I've been mapping out the external memory bank to bank copy and graphics copy cases, and the logic for all that code is going to be rather messy and branch around a fair bit but thankfully it can run in the period of time where we are waiting for the end of the streaming burst, so this slowish code is hidden in otherwise dead time and won't affect performance. But right now my fill operations are still run in REP loops that do tie up the CPU for the entire transfer and prevent the next sub-burst setup code from running until the entire fill operation completes first which isn't ideal (this is just for a fill, not the normal read/write bursts).

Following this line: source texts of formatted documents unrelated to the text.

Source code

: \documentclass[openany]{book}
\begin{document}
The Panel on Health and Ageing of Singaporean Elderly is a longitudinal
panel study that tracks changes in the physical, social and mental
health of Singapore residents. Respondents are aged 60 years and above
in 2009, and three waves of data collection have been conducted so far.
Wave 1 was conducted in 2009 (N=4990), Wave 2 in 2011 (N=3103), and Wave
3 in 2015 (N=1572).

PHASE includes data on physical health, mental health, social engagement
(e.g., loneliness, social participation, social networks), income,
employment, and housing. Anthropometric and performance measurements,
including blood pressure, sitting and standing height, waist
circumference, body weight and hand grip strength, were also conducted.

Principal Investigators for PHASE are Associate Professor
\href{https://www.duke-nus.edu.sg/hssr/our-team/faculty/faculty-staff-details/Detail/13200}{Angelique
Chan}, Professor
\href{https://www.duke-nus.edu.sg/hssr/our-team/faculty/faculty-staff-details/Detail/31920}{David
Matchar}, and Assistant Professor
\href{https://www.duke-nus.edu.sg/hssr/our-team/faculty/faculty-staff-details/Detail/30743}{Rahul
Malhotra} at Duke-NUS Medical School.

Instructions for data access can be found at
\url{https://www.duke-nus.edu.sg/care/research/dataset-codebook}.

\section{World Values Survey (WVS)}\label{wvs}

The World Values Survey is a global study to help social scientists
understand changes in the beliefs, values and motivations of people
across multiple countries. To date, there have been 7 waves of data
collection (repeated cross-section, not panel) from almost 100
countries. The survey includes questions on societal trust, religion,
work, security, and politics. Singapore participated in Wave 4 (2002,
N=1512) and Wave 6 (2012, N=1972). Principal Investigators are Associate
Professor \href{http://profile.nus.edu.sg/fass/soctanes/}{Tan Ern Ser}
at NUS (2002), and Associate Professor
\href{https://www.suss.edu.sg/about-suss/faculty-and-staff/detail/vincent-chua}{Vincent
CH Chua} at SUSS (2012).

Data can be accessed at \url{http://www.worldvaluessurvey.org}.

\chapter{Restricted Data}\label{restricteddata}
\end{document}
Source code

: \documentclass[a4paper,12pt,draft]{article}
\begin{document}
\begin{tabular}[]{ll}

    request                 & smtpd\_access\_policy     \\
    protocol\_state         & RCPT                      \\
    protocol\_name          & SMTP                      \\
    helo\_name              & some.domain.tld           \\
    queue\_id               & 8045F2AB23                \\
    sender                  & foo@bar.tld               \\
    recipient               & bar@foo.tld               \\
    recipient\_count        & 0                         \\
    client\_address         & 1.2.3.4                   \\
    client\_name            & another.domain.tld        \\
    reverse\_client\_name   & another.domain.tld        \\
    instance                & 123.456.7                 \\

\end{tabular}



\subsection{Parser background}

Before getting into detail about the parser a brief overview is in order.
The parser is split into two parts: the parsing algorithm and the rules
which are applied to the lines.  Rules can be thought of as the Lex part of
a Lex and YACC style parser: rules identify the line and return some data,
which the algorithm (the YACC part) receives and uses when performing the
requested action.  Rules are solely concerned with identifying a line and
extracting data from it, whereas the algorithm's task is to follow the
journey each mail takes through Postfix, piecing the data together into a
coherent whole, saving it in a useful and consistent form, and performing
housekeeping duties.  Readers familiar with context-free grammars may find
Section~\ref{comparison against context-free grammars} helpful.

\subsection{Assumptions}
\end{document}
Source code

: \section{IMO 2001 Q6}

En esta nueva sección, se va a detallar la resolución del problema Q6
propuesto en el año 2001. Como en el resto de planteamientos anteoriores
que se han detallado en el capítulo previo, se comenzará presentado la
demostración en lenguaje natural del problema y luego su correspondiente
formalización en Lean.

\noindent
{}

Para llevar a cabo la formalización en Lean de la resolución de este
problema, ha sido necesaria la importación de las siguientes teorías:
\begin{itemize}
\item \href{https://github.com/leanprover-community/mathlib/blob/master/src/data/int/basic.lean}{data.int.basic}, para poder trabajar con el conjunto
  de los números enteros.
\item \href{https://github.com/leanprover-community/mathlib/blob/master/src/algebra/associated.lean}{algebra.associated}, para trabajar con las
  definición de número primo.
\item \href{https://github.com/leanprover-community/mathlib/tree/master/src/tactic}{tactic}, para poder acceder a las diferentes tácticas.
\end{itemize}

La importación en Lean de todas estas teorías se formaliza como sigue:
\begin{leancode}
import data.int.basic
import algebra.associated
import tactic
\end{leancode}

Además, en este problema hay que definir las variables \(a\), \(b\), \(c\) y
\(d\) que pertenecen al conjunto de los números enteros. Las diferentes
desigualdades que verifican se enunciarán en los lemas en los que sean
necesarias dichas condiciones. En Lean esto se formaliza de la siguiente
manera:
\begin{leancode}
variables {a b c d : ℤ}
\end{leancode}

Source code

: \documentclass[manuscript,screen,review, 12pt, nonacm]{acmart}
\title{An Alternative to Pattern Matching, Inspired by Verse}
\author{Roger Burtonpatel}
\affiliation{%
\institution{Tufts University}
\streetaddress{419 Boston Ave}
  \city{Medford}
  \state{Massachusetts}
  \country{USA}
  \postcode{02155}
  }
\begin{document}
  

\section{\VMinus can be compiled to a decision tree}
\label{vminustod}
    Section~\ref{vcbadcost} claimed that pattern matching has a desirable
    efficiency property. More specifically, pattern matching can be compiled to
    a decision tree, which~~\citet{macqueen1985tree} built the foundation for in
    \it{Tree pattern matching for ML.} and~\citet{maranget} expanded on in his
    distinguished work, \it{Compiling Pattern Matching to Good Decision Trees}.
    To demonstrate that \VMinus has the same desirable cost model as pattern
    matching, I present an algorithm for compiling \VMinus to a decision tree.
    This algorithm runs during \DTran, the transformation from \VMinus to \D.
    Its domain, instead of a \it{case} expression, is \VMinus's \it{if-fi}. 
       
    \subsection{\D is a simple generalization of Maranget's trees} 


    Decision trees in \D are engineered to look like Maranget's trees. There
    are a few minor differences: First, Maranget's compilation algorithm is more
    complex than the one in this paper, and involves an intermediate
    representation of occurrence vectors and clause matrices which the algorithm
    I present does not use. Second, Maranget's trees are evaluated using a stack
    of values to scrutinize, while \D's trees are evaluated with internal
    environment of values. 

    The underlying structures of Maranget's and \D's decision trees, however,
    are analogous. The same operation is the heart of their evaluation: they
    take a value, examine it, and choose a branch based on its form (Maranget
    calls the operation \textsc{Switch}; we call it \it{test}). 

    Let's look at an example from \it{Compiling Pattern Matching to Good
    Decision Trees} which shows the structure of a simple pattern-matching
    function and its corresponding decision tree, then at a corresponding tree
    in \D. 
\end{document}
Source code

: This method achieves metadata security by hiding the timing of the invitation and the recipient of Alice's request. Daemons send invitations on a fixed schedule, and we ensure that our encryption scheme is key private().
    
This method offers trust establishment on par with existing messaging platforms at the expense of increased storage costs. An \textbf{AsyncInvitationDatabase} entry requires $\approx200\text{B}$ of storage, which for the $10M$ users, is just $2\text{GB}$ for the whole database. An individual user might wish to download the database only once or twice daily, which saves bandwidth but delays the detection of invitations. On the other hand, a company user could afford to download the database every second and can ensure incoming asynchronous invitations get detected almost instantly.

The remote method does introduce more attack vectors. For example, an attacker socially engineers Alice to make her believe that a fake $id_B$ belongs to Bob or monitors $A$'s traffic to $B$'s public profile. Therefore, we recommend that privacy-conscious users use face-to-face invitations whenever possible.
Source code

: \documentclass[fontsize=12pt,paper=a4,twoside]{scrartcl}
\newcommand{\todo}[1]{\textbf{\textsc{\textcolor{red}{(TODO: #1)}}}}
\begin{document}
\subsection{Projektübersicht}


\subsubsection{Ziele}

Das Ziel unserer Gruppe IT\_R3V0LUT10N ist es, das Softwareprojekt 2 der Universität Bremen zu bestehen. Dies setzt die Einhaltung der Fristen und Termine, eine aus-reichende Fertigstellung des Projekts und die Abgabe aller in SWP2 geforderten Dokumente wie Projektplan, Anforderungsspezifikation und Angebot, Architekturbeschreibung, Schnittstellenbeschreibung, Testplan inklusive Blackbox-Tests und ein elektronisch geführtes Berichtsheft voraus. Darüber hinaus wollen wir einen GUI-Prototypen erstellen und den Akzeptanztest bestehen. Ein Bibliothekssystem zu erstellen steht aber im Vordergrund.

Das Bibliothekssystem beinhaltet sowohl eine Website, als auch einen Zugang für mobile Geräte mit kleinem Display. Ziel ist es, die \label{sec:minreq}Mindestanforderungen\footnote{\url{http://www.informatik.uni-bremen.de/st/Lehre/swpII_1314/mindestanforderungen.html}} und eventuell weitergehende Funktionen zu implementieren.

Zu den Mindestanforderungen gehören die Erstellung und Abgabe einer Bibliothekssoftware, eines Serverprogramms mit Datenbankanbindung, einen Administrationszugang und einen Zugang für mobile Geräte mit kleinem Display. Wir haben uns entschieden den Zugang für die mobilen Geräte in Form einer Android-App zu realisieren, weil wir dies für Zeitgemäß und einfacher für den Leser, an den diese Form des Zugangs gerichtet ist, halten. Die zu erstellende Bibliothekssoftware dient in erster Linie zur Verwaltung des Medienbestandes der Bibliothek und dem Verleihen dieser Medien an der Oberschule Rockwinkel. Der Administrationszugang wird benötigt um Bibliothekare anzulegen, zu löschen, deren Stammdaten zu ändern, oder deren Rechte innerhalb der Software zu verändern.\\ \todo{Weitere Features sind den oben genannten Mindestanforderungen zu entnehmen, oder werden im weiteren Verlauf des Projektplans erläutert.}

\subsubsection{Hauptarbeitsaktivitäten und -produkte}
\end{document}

I'm wondering if I can fix this if the streamer replicates the data size automatically in its immediate mode. E.g. If I setup the streamer to do this with the code below, will I get 50 $aa55 words replicated or will it only send two $aa55 words then replicate the final $aa byte for the remaining 96 byte transfers perhaps:
setword xmode, #100, #0 ' 100 byte clocks for 50 words
...
xcont xmode, pattern
xmode long $60CE_0000 ' immediate to pin mode (4 x 8 bits)
pattern long $aa55aa55
Basically what happens with the data output from a 32 bit long in streamer mode if there are more than 4 clocks assigned to the streamer transfers but only 32 bits in the long passed? Does it just recycle the data in the long over and over or will it repeat the last (upper) byte when it runs out of data after the first 4 clocks? I guess I have to setup a test unless anyone already knows this...
Update: Just read the docs on this:
"S/# supplies 32 bits of data which form a set of 1/2/4/8/16-bit values that are shifted by 1/2/4/8/16/32 bits on each subsequent NCO rollover, with the last value repeating. Each value is output in sequence."
I guess I have my answer, looks like it might just repeat the last byte.
Interesting approach evanh. I think the two bit immediate to LUT lookup mode may be possible to use to achieve this and free the COG during fills. So all the byte values passed from the streamer data to the LUT RAM index could hold 4 two-bit values and each then resolve to the final byte from the desired long (or word) pattern which is then output to the pins. So I can see a way it could possibly work. Any actual byte sized fills can work directly without the LUT RAM. The main downside is that up to 8 sets of 4 LUT entries are used (one set of 4 entries per COG) and these have to be distributed on bbbb00000 boundaries in the LUTRAM. It might be doable later as an optimisation if I really need it by breaking up my LUT RAM code into smaller blocks leaving room for these 4 entries to be scattered throughout the LUTRAM addresses in the places where they need to be. Unless that fits nicely it's not especially ideal.
Update: Another issue with this is the extra setup overhead of writing the byte patterns into LUT RAM before the transfers can begin. For a long fill pattern you'd have to extract 4 individual bytes from the original pattern, replicate each one over all 4 bytes in each long being written and then write to LUT at the 4 right addresses. That's already 12 instructions..doing the following 3 instructions 4 times, and this is excluding the per COG ptra setup. Its complexity may not be worth its gain...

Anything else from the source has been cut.